Back and forth = sticking

At least that's my interpretation.


----------



## KitchenCommander (Apr 28, 2015)

I do not have a very wide variety of knives to choose from, but I do not see any significant food release differences between my knives. 

Primary users are a 240 Hiromoto AS Gyuto, 210 Artisan SRS15 Gyuto, and 170 Masakage Yuki Bunka. 

I figured the pear finish, thick spine, and wide bevel of the Masakage would really make the food fall off, but I still have sticking on most ingredients. There is some difference, but not all that much. Plus the thick spine makes it difficult to cut an onion in half (wedging).

EDIT: good video. I will experiment with my technique. I could definitely use more practice. This could definitely play a part in food adhesion, although seeing is more compelling than reading about it.


----------



## Dave Martell (Apr 28, 2015)

chinacats said:


> Must be your technique...




It's true that some knives work better at releasing some foods than others do but technique surely plays into it as well.


----------



## Pensacola Tiger (Apr 28, 2015)

DamageInc said:


> I've found that food release is very dependent on technique. Though the knife still helps a lot.
> 
> Take a look at this video
> 
> ...



Except that two different parts of the knife are used. The "up/down" is done with the area towards the tip, while the "back and forth" is done with the area closer to the heel.


----------



## supersayan3 (Apr 28, 2015)

For food release , i think that a traditional Japanese knife, left side flat, right side kisagi or convex is a sure winner.
Out of experience, double convex knives are very good at food release.

Out of experience as well, mirror polish, or granton edge style side, raises the percentage of release.

Saltydog had filmed some videos 'the Grind', 3 or 4 videos. Since his hand moves the same all the time, it is obvious the food release difference by different knives, even among the same manufacturers' different models (some few of the many manufacturers)

Potato is the biggest, maybe only problem


----------



## XooMG (Apr 28, 2015)

I am wondering about definitions. Lots of people throw around the terms "food release" and "sticking" but sometimes mean subtly different things.
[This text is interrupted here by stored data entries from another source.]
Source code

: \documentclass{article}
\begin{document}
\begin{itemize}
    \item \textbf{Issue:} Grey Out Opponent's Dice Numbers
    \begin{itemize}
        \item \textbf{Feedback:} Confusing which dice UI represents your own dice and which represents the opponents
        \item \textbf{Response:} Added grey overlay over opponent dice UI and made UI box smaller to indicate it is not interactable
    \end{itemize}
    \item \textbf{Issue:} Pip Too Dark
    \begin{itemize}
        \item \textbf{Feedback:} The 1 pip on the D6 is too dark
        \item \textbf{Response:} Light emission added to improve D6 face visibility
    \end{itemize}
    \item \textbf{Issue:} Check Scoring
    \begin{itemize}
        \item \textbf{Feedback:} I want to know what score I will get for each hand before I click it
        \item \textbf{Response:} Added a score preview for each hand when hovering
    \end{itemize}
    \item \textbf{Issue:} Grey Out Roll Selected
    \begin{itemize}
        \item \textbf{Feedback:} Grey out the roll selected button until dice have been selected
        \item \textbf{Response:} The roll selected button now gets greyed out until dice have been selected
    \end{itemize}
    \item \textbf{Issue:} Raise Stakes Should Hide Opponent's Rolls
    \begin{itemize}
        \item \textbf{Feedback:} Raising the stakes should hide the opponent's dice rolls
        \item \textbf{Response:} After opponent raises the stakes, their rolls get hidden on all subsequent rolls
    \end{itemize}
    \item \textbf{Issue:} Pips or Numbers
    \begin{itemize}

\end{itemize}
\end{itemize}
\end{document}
Might be good to demonstrate or explain some specific examples.


----------



## labor of love (Apr 28, 2015)

supersayan3 said:


> For food release , i think that a traditional Japanese knife, left side flat, right side kisagi or convex is a sure winner.
> Out of experience, double convex knives are very good at food release.
> 
> Out of experience as well, mirror polish, or granton edge style side, raises the percentage of release.
> ...



Yes, I agree with this. Also, I really like sujis for potatoes. I have great success slicing potatoes with minimal sticking.


----------



## supersayan3 (Apr 28, 2015)

What a tip! Suji for potato! I will try!


----------



## daveb (Apr 28, 2015)

P. Tiger once did some interesting comparisons of different knives and food release with short videos. Fuzzy recollection is that product (taters) and technique were not variables, only the knife. I started searching and google found "how to release endorphins..." so I'm checking out for awhile.


----------



## Pensacola Tiger (Apr 28, 2015)

daveb said:


> P. Tiger once did some interesting comparisons of different knives and food release with short videos. Fuzzy recollection is that product (taters) and technique were not variables, only the knife. I started searching and google found "how to release endorphins..." so I'm checking out for awhile.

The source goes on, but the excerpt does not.